:: Supplied entries

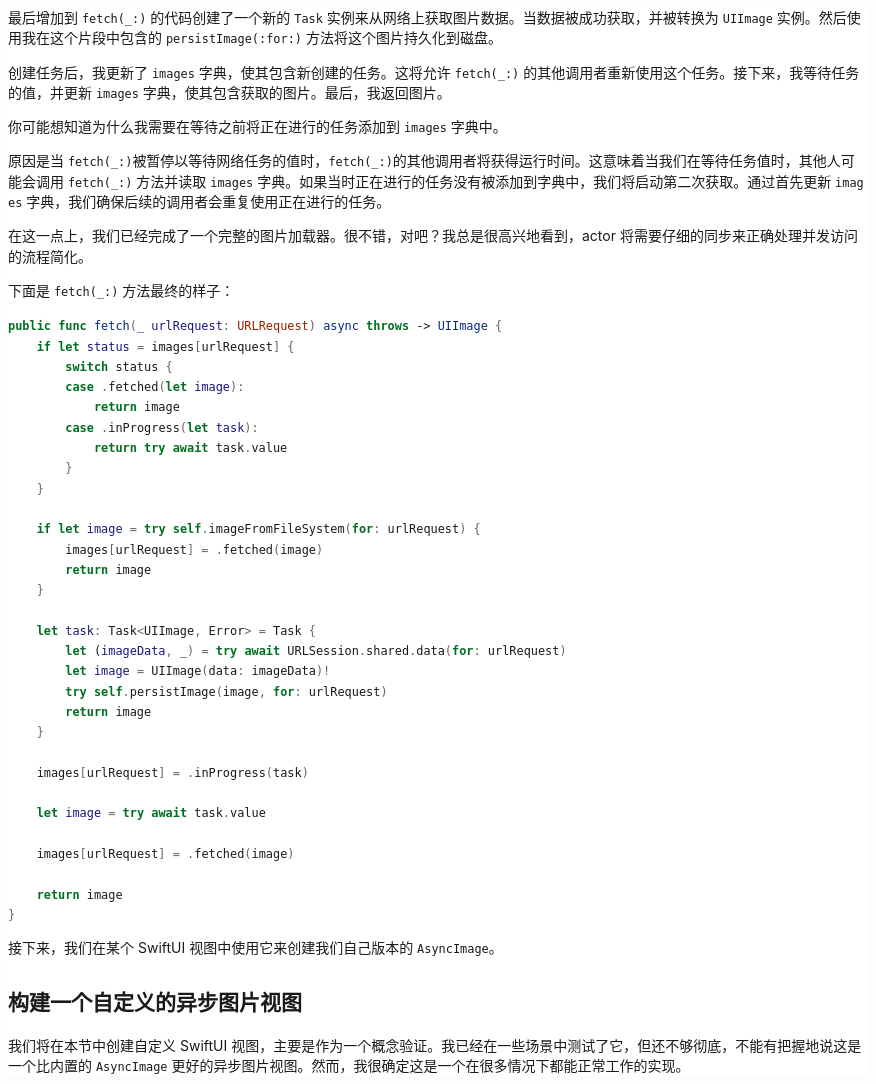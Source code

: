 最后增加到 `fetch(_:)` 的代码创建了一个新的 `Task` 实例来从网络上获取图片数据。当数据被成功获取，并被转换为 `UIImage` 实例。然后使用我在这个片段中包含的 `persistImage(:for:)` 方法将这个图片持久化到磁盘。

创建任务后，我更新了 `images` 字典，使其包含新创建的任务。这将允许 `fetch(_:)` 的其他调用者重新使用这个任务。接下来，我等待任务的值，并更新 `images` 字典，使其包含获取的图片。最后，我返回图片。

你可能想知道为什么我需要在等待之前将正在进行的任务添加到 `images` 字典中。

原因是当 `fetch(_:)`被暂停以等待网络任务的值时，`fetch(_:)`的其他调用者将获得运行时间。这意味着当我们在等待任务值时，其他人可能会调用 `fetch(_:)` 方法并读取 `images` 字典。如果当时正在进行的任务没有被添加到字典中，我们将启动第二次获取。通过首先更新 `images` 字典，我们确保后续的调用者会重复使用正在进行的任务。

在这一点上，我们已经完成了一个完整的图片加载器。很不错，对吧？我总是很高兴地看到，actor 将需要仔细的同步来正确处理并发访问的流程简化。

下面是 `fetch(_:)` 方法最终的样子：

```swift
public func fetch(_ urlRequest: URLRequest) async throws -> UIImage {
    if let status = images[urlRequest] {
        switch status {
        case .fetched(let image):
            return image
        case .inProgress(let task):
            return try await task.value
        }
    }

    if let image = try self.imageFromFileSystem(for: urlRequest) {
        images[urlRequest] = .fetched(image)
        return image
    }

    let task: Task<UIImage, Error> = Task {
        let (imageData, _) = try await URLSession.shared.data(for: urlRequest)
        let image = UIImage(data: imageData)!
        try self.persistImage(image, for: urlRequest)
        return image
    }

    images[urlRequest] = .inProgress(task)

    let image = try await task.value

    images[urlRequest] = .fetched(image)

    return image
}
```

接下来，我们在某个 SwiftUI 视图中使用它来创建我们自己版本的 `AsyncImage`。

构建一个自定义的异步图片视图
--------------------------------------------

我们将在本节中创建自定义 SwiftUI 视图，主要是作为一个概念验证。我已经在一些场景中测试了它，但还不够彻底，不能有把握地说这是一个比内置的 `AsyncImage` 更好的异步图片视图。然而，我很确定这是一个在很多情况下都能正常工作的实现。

::::

Aim of the task
Retrieve each line from the records above where the word "case" occurs.

Result of the exercise
        case .fetched(let image):
        case .inProgress(let task):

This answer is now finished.